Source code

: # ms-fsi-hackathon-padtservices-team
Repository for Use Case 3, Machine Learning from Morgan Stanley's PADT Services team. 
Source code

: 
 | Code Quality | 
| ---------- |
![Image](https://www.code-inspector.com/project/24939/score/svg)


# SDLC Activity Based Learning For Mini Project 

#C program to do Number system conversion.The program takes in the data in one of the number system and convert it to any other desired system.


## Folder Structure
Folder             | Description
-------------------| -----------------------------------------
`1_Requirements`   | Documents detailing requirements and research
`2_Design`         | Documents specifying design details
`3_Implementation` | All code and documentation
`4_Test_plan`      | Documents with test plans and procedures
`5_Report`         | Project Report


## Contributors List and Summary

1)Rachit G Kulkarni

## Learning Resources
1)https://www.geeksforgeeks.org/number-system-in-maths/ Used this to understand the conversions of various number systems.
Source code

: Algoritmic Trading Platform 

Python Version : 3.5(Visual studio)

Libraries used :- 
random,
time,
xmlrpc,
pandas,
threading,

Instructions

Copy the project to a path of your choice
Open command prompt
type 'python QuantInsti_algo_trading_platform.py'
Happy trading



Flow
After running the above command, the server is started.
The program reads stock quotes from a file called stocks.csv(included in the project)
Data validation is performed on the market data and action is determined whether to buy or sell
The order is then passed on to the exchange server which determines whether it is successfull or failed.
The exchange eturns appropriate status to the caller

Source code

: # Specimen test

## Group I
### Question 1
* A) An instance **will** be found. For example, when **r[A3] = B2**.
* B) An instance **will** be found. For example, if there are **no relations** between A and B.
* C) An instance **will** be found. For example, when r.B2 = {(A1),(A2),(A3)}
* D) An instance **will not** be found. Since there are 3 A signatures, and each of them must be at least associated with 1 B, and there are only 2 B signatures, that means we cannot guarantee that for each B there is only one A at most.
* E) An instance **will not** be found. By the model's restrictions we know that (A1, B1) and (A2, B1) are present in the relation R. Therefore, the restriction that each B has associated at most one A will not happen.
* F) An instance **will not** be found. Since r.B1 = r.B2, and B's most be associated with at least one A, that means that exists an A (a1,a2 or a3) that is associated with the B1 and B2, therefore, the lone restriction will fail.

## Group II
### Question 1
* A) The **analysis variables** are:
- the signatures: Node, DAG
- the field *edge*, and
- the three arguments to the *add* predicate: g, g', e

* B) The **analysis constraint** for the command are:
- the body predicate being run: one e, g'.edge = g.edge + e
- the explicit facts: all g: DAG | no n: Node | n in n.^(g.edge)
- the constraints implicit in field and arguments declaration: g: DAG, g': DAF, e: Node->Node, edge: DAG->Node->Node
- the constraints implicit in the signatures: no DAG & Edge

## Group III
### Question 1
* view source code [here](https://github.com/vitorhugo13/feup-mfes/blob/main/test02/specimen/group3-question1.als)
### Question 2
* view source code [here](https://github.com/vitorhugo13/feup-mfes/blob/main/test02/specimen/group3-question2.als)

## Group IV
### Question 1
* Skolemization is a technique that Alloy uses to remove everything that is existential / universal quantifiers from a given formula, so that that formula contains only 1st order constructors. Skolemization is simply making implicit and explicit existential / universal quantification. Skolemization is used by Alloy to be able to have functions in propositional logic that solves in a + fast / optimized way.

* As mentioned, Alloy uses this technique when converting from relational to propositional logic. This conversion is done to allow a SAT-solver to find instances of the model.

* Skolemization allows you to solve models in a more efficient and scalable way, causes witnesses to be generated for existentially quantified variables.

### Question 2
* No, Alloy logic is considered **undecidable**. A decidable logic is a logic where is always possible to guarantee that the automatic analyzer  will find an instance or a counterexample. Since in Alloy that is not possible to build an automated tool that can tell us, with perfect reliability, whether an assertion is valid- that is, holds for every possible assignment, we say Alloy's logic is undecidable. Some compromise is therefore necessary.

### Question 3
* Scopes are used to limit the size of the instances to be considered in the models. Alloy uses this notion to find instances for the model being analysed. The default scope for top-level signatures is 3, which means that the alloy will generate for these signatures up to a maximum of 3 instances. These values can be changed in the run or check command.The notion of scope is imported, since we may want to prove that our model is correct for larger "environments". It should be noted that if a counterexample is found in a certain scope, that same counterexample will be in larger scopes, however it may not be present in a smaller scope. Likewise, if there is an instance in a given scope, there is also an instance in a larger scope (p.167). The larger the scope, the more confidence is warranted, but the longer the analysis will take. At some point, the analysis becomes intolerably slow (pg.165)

━━━━━━━━━━━━━━━━━━━━━━━━━━━━━━

◆ What you are asked to do: From the first line of the records to the line containing "## Learning Resources", inclusive, transcribe everything exactly and leave out the rest.

◆ Response area:
Source code

: # ms-fsi-hackathon-padtservices-team
Repository for Use Case 3, Machine Learning from Morgan Stanley's PADT Services team. 
Source code

: 
 | Code Quality | 
| ---------- |
![Image](https://www.code-inspector.com/project/24939/score/svg)


# SDLC Activity Based Learning For Mini Project 

#C program to do Number system conversion.The program takes in the data in one of the number system and convert it to any other desired system.


## Folder Structure
Folder             | Description
-------------------| -----------------------------------------
`1_Requirements`   | Documents detailing requirements and research
`2_Design`         | Documents specifying design details
`3_Implementation` | All code and documentation
`4_Test_plan`      | Documents with test plans and procedures
`5_Report`         | Project Report


## Contributors List and Summary

1)Rachit G Kulkarni

## Learning Resources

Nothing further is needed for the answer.